Science/Motion
Introduction
- Motion in one dimension
In this unit, we will attempt to understand and describe motion and explain the motion of objects. Kinematics is the science of describing the motion of objects using
words, diagrams, numbers, graphs, and equations.
We have already seen that the study of Physics is about building models and a framework to explain the phenomena we observe. If we need to build a model, we need to develop a common vocabulary to describe our observations. Once we have the vocabulary, we can use that to analyze the motion of objects and ultimately explain how they move in the way they do.
In this unit, we will study Motion in One Dimension and the equations of motion that describe the case of motion with uniform acceleration.
Concept Map
This concept map needs some work. Please refine it and share on the mathssciencestf@googlegroups.com.
Distance and displacement
In the world around us, we see different objects around us. What would be one of the first observations you would make about an object? The first thing we
would notice (other than the shape, size, color, etc.) is whether it is moving or at rest. We often perceive motion (movement) when
something changes its position with respect to time. Alternatively, we can infer that something has moved after observing its
surroundings. Can you think of examples that describe both these?
When we begin to describe motion, the first thing that comes to mind is that of direction. It is not enough to know that something has moved; it is equally important to know where it has moved. There are many quantities in Physics that get their relevance from the direction in which they are operating.
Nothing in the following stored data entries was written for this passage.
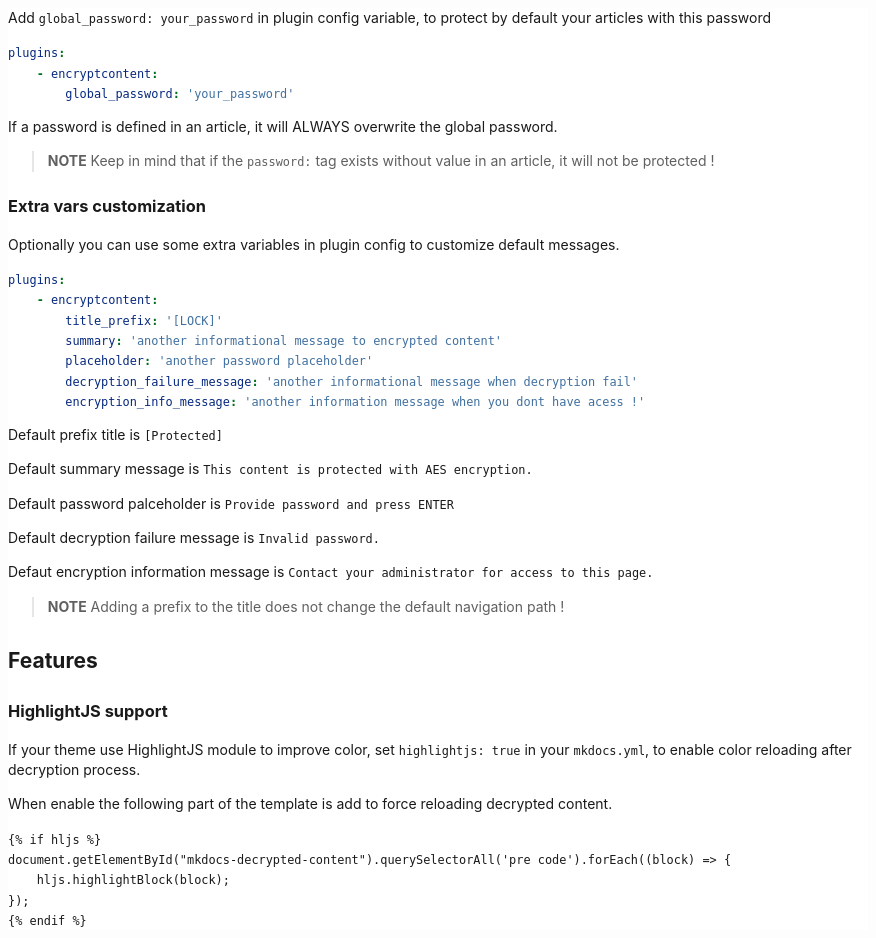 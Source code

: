 Add `global_password: your_password` in plugin config variable, to protect by default your articles with this password

```yaml
plugins:
    - encryptcontent:
        global_password: 'your_password'
```

If a password is defined in an article, it will ALWAYS overwrite the global password. 

> **NOTE** Keep in mind that if the `password:` tag exists without value in an article, it will not be protected !

### Extra vars customization

Optionally you can use some extra variables in plugin config to customize default messages.

```yaml
plugins:
    - encryptcontent:
        title_prefix: '[LOCK]'
        summary: 'another informational message to encrypted content'
        placeholder: 'another password placeholder'
        decryption_failure_message: 'another informational message when decryption fail'
        encryption_info_message: 'another information message when you dont have acess !'
```

Default prefix title is `[Protected]`

Default summary message is `This content is protected with AES encryption.`

Default password palceholder is `Provide password and press ENTER`

Default decryption failure message is `Invalid password.`

Defaut encryption information message is `Contact your administrator for access to this page.`

> **NOTE** Adding a prefix to the title does not change the default navigation path !


## Features

### HighlightJS support

If your theme use HighlightJS module to improve color, set `highlightjs: true` in your `mkdocs.yml`, to enable color reloading after decryption process.
 
When enable the following part of the template is add to force reloading decrypted content.

```jinja
{% if hljs %}
document.getElementById("mkdocs-decrypted-content").querySelectorAll('pre code').forEach((block) => {
    hljs.highlightBlock(block);
});
{% endif %}
```


[mkdocs-plugins]: https://www.mkdocs.org/dev-guide/plugins/
[github-issues]: https://github.com/CoinK0in/mkdocs-encryptcontent-plugin/issues
[contributing]: CONTRIBUTING.md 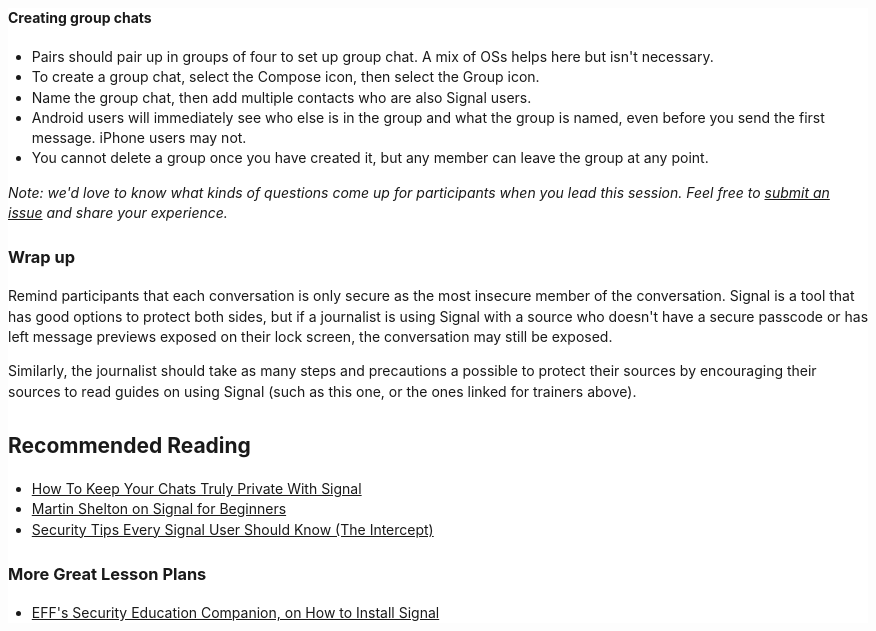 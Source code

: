 #### Creating group chats

- Pairs should pair up in groups of four to set up group chat. A mix of OSs helps here but isn't necessary.
- To create a group chat, select the Compose icon, then select the Group icon.
- Name the group chat, then add multiple contacts who are also Signal users.
- Android users will immediately see who else is in the group and what the group is named, even before you send the first message. iPhone users may not.
- You cannot delete a group once you have created it, but any member can leave the group at any point.

*Note: we'd love to know what kinds of questions come up for participants when you lead this session. Feel free to [submit an issue](https://github.com/OpenNewsLabs/newsroom-security-curricula/issues) and share your experience.*

### Wrap up

Remind participants that each conversation is only secure as the most insecure member of the conversation. Signal is a tool that has good options to protect both sides, but if a journalist is using Signal with a source who doesn't have a secure passcode or has left message previews exposed on their lock screen, the conversation may still be exposed.

Similarly, the journalist should take as many steps and precautions a possible to protect their sources by encouraging their sources to read guides on using Signal (such as this one, or the ones linked for trainers above).

## Recommended Reading

+ [How To Keep Your Chats Truly Private With Signal](https://theintercept.com/2017/05/01/cybersecurity-for-the-people-how-to-keep-your-chats-truly-private-with-signal/)
+ [Martin Shelton on Signal for Beginners](https://medium.com/@mshelton/signal-for-beginners-c6b44f76a1f0) 
+ [Security Tips Every Signal User Should Know (The Intercept)](https://theintercept.com/2016/07/02/security-tips-every-signal-user-should-know/)

### More Great Lesson Plans

+ [EFF's Security Education Companion, on How to Install Signal](https://sec.eff.org/topics/how-to-install-signal)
When a quantity can be described just by its magnitude, it is called a scalar. For instance, mass. It is not very meaningful to say, that body A has mass 20 kg in the eastern direction. On the other hand, I do need to know which is the path to take from Town A to Town B. The description of the path from A to B is meaningful when I know the direction of travel.
- Scalars are quantities which are fully described by a magnitude (or numerical value) alone. Mass, volume, area, temperature, etc. are scalars.
- Vectors are quantities which are fully described by both a magnitude and a direction.
- Rest : When a body does not change its position with respect to surroundings, then it is said to be in a state of rest.
- Motion: When a body changes its position with respect to surroundings, then it is said to be in a state of motion.
This notion of rest and motion is very relative. In everyday instances, we have several examples of this relative movement with respect to another. (people inside a bus move with respect to those standing on the ground, trees appearing to move backwards when seen from a train moving forward). The next question that comes is what we are measuring when we describe motion. There are several terms that we need to define to describe motion. These are distance, displacement, speed, velocity, acceleration, uniform, non-uniform, etc.
- Distance: Distance is the length of the path traveled in a certain time.
- Displacement: Displacement is the shortest distance between the initial and final position.
The physics teacher has worked hard and traveled a distance of 12 m but her effective displacement from the initial position, A, is zero.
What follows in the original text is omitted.